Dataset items
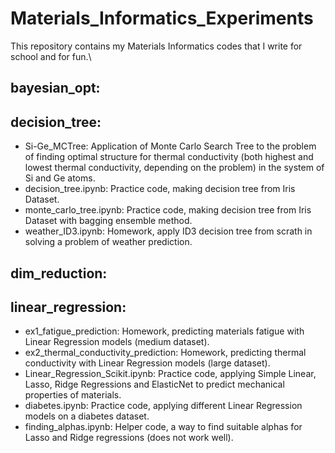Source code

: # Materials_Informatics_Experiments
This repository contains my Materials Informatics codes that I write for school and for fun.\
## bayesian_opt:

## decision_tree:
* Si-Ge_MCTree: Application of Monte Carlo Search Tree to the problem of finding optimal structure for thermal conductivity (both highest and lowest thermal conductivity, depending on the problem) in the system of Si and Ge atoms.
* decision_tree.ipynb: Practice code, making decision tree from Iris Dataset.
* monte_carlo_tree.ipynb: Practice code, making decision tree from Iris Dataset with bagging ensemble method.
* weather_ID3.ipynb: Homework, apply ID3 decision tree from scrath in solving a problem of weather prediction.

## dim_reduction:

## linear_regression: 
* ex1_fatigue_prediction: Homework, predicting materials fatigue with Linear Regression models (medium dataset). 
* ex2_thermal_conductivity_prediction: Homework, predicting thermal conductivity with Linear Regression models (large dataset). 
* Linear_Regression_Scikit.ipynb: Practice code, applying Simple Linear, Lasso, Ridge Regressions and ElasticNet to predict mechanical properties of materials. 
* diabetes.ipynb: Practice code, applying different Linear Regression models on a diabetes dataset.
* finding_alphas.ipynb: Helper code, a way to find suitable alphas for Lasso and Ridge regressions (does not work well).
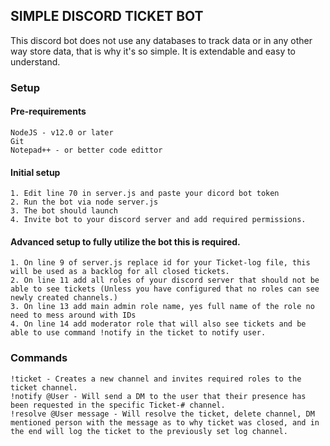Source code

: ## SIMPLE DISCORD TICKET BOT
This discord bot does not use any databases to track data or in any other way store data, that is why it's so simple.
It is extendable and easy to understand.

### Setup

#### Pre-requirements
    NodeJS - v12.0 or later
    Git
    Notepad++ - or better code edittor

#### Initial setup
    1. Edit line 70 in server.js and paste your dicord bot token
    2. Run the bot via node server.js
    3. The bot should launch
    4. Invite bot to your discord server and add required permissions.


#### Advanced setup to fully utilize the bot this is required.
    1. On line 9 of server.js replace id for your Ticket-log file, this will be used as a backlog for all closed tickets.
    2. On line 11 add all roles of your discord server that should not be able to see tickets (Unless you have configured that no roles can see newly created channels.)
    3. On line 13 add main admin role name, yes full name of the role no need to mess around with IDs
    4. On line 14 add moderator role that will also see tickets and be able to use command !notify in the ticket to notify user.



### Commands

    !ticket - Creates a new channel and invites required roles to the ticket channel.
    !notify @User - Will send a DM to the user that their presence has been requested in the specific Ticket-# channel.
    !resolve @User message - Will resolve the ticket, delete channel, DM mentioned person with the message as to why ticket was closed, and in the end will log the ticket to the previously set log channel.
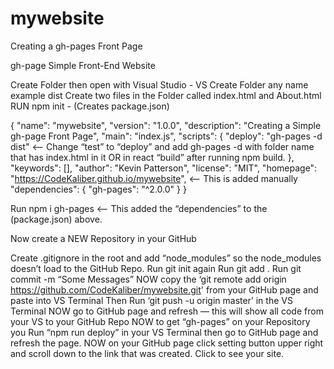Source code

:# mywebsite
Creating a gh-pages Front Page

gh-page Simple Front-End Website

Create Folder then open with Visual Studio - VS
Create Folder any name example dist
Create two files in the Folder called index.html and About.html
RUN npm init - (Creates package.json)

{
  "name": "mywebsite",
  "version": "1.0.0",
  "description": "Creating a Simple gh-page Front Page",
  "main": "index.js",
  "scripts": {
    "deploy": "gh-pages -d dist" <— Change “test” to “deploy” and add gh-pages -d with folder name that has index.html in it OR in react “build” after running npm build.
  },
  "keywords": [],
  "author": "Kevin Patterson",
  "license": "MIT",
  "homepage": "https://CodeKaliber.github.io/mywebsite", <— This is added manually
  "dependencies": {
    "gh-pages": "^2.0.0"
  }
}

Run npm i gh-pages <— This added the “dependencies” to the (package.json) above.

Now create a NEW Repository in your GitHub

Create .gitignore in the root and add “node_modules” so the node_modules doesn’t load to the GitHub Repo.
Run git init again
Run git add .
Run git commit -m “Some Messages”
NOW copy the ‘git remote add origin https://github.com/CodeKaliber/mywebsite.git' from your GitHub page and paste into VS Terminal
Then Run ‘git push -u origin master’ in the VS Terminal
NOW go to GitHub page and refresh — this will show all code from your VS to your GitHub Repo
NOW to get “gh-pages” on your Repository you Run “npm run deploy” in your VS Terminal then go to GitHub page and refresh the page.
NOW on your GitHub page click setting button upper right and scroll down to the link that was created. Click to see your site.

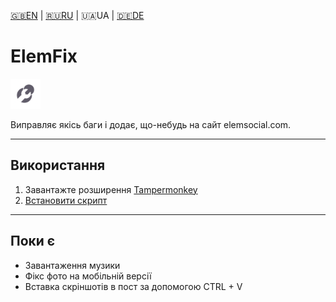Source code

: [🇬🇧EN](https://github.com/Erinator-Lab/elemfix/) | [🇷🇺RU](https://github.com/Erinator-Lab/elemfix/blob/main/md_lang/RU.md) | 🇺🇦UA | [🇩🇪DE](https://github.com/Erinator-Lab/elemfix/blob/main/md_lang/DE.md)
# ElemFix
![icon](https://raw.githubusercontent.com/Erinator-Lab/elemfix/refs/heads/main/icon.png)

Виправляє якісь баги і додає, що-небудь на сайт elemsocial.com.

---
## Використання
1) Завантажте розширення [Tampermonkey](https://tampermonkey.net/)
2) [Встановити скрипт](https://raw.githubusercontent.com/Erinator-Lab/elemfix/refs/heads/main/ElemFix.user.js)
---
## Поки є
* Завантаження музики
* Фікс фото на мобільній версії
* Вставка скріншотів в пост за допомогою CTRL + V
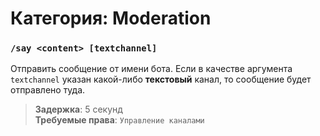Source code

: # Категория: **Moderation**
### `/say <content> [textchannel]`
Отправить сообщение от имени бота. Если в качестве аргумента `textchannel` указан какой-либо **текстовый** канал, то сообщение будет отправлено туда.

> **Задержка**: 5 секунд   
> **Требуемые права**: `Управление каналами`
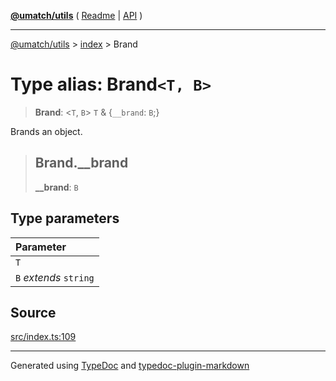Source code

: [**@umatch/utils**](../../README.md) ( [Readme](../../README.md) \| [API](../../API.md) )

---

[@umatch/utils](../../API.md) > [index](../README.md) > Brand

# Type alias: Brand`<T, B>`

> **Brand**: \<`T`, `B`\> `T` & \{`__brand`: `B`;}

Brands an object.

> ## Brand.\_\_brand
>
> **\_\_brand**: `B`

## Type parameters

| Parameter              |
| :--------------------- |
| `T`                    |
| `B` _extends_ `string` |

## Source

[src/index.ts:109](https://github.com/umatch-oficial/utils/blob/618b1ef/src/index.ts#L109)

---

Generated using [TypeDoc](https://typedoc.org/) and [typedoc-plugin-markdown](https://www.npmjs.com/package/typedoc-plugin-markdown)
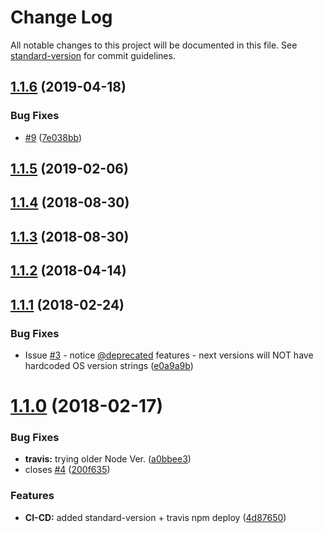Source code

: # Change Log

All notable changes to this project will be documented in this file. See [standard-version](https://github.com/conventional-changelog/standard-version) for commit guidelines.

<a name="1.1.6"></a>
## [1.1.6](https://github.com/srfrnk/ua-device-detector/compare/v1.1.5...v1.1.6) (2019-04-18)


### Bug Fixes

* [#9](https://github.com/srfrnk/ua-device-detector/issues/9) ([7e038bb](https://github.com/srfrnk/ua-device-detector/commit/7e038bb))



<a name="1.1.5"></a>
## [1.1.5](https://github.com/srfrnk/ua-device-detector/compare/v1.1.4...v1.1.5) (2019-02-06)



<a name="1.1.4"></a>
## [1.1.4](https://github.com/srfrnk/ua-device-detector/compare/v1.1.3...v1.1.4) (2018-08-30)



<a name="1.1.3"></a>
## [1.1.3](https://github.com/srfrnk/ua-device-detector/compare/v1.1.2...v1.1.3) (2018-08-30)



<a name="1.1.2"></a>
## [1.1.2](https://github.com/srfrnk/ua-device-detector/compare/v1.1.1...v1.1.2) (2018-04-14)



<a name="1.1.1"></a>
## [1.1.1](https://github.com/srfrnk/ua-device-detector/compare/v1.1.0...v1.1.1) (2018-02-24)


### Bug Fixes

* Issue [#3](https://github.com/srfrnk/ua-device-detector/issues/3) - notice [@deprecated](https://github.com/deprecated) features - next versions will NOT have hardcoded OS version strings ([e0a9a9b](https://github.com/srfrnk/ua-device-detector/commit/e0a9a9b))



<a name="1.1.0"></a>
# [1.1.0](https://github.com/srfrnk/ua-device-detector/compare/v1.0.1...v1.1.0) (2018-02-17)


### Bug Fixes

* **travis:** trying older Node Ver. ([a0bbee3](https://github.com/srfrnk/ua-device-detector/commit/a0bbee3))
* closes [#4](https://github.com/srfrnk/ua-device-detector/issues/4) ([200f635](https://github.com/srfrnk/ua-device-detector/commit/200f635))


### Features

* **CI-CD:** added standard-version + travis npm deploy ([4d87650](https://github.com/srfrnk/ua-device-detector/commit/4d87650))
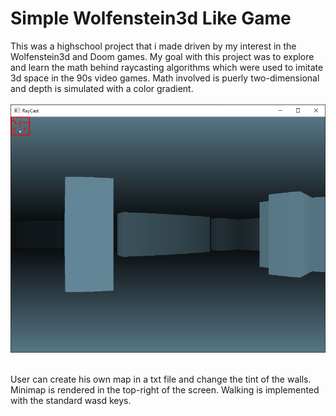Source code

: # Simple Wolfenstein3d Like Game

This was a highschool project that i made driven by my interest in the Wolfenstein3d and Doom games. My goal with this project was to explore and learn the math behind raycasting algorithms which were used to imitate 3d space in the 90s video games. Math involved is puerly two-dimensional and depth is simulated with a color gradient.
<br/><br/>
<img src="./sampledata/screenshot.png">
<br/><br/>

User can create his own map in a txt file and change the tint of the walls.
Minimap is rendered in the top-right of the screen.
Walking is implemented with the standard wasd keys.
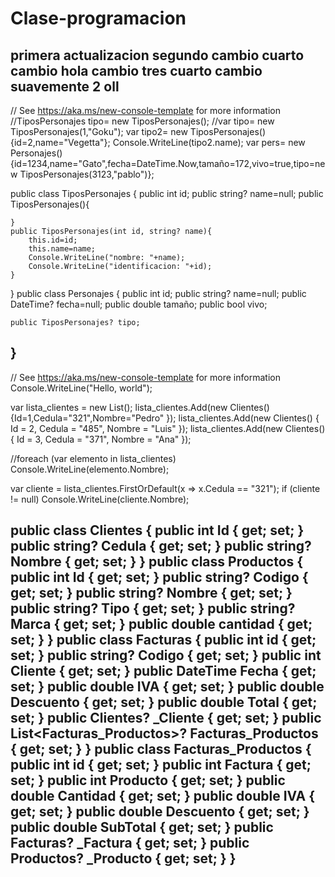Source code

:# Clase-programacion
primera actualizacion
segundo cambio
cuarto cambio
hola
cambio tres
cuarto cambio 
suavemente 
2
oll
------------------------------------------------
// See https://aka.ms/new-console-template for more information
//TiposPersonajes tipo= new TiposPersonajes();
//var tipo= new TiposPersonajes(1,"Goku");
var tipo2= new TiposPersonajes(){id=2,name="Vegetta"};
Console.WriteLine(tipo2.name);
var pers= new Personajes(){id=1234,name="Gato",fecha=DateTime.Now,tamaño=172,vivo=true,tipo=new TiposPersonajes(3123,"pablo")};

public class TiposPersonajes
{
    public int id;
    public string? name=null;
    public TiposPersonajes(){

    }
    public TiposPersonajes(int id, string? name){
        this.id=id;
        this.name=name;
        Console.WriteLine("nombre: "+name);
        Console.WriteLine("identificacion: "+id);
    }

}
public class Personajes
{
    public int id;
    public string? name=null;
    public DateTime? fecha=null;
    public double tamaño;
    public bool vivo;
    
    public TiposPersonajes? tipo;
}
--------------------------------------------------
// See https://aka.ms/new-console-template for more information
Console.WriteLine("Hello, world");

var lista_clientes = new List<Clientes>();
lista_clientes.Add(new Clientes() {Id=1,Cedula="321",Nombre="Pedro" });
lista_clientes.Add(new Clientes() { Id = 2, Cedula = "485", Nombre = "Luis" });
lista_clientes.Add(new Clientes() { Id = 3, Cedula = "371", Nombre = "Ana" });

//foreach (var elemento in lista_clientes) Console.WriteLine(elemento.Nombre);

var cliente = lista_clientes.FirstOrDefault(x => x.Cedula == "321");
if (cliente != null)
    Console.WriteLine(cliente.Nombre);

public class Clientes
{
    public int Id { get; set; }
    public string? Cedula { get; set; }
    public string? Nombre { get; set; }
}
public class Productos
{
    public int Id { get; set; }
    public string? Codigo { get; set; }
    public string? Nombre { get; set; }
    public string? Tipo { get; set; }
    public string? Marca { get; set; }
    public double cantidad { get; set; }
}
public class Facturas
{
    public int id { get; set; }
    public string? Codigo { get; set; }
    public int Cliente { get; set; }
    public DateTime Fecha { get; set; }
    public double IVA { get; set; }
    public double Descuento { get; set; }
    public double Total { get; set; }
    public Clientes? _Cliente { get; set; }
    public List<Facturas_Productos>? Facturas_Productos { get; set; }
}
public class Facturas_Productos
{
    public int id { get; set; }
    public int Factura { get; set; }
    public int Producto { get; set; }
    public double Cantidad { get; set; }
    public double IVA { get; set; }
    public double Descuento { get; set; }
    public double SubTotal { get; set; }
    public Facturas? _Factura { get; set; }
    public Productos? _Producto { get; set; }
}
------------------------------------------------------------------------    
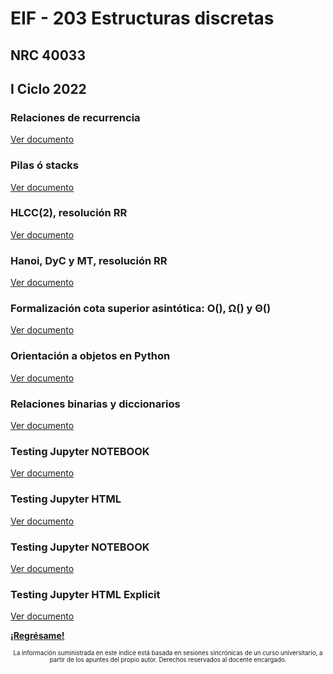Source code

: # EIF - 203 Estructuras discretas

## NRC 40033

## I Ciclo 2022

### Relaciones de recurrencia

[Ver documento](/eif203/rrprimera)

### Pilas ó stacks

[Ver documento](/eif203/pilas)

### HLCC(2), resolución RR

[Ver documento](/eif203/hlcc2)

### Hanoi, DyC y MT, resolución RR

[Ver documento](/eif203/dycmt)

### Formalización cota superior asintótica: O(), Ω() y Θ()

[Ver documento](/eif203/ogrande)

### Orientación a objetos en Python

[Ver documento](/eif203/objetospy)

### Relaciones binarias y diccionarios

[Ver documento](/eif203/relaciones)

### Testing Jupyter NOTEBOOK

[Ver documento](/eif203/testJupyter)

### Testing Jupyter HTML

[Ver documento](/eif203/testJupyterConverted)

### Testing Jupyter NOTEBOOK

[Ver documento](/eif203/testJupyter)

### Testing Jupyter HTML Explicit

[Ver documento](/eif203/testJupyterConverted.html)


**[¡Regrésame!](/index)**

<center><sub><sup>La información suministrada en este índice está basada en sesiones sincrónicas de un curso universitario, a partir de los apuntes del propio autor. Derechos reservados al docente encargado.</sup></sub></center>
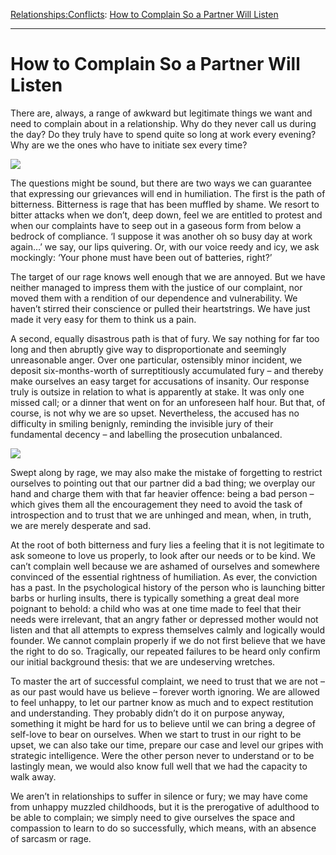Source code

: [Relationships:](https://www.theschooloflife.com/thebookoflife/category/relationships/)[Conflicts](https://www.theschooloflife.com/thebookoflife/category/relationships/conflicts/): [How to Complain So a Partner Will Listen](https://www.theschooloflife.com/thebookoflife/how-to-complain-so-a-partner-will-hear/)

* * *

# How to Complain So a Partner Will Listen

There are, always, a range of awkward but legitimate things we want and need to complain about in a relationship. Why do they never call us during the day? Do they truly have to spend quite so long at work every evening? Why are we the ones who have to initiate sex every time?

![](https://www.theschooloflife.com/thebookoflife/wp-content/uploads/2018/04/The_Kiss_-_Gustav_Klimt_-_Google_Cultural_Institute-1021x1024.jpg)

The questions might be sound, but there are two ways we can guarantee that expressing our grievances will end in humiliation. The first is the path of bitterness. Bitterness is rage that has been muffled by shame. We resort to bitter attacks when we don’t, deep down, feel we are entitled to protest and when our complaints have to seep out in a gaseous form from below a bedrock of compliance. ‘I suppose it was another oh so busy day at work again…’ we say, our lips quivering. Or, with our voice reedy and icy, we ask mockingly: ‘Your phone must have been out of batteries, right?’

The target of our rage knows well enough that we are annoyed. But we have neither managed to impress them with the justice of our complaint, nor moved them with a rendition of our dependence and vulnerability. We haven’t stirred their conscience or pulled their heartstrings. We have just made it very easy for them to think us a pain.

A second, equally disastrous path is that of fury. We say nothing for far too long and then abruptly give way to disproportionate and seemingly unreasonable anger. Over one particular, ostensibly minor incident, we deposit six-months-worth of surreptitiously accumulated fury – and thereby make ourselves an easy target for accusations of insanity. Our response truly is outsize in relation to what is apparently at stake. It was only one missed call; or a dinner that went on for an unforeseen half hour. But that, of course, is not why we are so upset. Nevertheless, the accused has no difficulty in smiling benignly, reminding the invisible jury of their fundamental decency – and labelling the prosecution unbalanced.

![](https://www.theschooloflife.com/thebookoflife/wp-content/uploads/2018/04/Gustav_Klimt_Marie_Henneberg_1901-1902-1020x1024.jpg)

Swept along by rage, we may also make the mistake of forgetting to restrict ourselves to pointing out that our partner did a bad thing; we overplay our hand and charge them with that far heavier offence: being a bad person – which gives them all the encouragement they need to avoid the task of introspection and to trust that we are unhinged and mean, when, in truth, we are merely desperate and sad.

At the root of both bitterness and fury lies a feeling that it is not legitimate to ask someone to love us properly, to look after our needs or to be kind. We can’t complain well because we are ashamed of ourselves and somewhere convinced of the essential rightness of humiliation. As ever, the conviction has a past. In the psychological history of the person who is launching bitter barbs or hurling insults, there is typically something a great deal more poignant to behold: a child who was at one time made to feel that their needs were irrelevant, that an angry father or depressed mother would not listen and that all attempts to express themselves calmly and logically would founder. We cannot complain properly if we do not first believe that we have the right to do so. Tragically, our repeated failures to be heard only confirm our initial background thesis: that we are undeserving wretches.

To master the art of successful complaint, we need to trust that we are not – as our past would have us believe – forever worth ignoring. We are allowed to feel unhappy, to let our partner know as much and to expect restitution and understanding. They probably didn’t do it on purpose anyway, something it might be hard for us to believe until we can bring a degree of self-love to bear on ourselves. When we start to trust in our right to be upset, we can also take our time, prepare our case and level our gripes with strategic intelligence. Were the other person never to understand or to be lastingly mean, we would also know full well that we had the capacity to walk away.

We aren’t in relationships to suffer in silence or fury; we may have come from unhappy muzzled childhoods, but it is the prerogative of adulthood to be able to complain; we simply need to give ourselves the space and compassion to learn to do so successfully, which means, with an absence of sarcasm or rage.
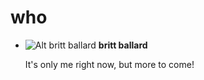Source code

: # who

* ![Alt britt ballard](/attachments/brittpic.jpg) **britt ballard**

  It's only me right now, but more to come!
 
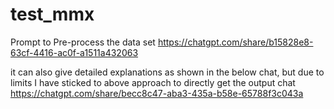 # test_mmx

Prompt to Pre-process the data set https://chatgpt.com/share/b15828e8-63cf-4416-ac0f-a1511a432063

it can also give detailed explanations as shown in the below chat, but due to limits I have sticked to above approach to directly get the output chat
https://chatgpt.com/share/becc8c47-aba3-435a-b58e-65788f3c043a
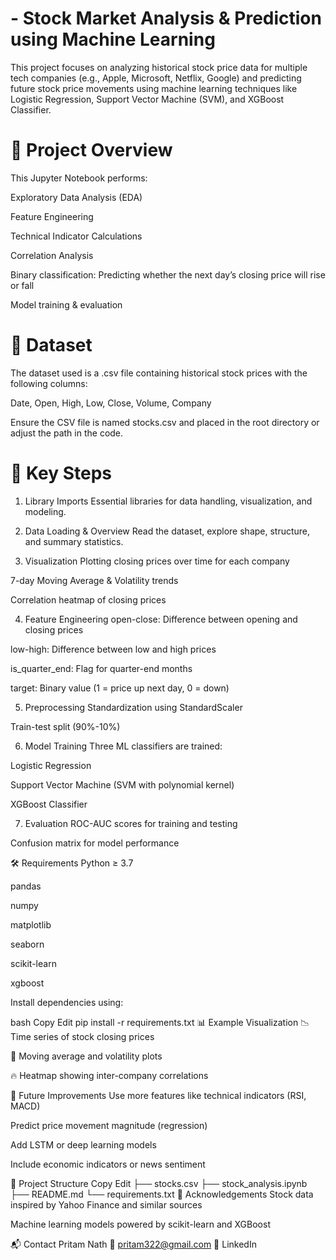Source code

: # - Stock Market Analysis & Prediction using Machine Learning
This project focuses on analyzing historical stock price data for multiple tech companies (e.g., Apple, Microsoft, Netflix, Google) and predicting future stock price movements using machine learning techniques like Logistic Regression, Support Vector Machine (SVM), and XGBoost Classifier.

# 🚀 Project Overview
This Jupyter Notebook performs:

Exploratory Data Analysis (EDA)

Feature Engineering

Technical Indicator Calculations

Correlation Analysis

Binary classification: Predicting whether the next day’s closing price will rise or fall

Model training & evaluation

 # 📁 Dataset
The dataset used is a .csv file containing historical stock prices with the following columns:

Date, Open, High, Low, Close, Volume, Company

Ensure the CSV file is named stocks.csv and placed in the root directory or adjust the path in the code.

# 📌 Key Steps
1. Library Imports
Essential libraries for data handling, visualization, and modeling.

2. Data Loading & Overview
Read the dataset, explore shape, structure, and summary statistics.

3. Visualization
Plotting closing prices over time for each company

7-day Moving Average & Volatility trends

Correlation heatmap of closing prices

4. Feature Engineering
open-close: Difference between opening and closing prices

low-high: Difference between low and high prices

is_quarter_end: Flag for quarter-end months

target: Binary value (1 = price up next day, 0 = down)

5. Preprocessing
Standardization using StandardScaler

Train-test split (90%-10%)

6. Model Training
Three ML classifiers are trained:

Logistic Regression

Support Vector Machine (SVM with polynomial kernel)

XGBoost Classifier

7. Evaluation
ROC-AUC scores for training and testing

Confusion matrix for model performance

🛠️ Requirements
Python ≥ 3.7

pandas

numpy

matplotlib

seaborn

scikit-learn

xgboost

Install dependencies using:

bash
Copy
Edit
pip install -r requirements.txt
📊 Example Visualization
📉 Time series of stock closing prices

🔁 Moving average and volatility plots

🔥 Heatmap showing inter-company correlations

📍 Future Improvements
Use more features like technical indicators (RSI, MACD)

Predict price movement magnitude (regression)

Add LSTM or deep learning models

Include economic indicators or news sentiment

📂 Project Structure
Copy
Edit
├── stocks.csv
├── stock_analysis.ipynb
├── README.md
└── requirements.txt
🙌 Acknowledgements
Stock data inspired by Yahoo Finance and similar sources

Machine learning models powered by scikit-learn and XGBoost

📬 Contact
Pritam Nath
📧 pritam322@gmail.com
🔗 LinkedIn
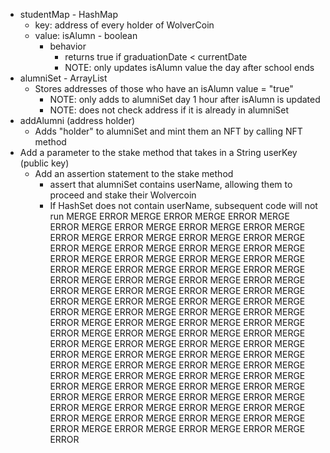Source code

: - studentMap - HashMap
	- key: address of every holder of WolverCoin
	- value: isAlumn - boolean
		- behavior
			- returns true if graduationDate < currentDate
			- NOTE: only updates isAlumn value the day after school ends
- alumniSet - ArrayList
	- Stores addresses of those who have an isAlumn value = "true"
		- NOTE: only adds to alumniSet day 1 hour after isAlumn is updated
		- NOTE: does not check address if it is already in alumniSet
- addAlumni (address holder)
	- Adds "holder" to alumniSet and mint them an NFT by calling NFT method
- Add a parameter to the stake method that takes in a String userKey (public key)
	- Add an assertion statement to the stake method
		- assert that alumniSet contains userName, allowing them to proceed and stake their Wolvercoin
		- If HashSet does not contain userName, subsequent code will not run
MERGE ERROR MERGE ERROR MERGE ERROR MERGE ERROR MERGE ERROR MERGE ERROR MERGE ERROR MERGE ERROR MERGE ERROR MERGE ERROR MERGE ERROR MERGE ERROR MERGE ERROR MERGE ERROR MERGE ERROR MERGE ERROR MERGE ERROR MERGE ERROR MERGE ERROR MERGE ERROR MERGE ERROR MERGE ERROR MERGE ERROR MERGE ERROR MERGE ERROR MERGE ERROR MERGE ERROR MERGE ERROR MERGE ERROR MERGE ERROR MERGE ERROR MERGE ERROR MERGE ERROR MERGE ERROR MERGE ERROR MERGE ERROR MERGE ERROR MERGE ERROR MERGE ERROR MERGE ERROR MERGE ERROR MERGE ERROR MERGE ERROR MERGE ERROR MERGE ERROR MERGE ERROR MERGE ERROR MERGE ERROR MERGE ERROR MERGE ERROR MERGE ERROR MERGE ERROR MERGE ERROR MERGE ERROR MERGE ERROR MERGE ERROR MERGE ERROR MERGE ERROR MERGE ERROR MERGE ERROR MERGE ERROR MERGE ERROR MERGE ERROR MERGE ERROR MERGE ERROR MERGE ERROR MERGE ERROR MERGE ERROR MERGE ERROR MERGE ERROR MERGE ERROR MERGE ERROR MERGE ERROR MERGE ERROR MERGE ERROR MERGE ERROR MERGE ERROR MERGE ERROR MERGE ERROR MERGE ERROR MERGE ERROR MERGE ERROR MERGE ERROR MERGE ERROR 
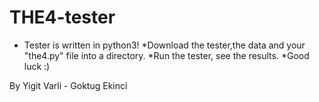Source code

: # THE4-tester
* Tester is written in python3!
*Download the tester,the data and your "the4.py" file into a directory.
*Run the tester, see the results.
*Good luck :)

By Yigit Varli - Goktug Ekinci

■ EXERCISE BRIEF: Looking back over the data above, restate word for word the lines that begin at the line with "Essential libraries for" and end at the line with "Correlation heatmap of closing prices", inclusive.

■ EXERCISE SOLUTION:
Essential libraries for data handling, visualization, and modeling.

2. Data Loading & Overview
Read the dataset, explore shape, structure, and summary statistics.

3. Visualization
Plotting closing prices over time for each company

7-day Moving Average & Volatility trends

Correlation heatmap of closing prices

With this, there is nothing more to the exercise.